▶ [ACTIVITY]
Report, from the records below, every line where the word "reactrouter" appears.

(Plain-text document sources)
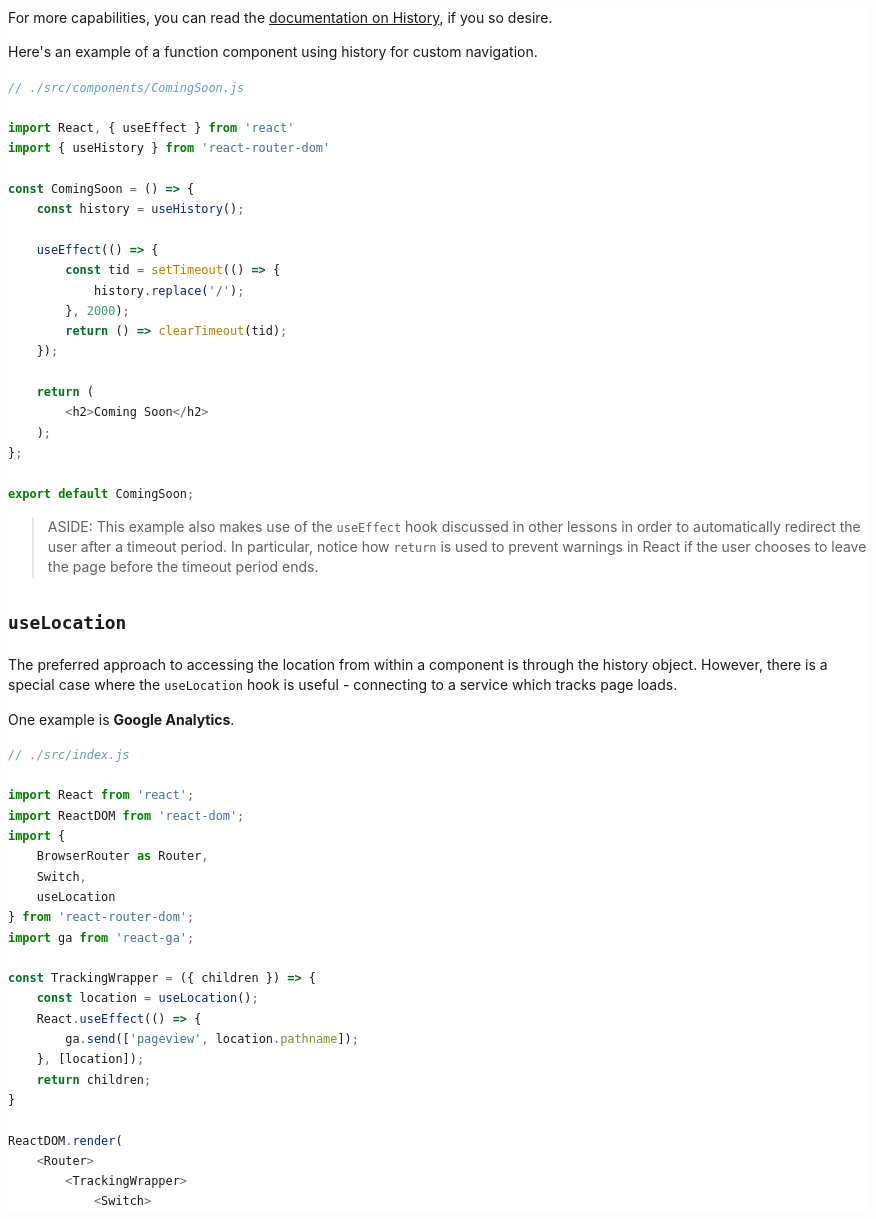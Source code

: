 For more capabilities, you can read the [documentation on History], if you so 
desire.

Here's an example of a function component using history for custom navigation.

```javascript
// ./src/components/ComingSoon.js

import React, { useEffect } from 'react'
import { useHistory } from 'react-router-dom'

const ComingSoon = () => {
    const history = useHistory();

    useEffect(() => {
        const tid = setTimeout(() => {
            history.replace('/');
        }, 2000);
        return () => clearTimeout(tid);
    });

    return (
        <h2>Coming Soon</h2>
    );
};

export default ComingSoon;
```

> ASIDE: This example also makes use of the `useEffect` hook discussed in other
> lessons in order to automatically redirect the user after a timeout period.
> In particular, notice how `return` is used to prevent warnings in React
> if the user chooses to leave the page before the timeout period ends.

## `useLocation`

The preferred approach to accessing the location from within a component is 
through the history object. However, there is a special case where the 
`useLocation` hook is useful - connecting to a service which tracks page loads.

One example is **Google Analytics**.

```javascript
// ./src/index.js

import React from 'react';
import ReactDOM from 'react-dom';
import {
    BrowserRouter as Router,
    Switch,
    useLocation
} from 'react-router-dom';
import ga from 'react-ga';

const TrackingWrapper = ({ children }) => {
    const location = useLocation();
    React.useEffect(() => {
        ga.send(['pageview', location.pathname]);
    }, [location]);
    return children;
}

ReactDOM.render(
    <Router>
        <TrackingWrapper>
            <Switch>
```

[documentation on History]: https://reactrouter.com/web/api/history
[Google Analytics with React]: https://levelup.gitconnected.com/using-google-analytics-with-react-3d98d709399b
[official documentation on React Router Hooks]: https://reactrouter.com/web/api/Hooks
---
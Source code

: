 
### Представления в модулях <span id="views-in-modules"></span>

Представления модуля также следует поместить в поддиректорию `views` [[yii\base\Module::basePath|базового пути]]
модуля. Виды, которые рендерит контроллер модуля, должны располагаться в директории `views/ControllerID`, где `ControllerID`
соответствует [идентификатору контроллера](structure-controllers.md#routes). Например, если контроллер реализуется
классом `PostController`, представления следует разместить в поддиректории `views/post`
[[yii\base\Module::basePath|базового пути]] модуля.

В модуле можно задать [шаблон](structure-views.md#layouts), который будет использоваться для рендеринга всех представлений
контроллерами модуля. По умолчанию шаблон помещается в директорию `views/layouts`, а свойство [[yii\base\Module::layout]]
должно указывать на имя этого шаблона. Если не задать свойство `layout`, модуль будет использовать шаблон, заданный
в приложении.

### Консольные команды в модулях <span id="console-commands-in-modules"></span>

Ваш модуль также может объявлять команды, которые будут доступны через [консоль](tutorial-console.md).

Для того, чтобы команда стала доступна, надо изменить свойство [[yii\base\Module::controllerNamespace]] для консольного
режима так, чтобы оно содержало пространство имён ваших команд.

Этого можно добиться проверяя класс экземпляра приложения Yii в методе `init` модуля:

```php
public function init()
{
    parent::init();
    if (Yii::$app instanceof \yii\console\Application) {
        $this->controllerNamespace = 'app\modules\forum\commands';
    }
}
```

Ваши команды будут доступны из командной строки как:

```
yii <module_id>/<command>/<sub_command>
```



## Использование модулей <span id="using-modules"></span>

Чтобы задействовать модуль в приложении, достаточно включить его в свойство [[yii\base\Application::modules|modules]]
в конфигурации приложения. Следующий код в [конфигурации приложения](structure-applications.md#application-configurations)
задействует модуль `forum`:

▶ [YOUR SOLUTION]
[documentation on History]: https://reactrouter.com/web/api/history
[official documentation on React Router Hooks]: https://reactrouter.com/web/api/Hooks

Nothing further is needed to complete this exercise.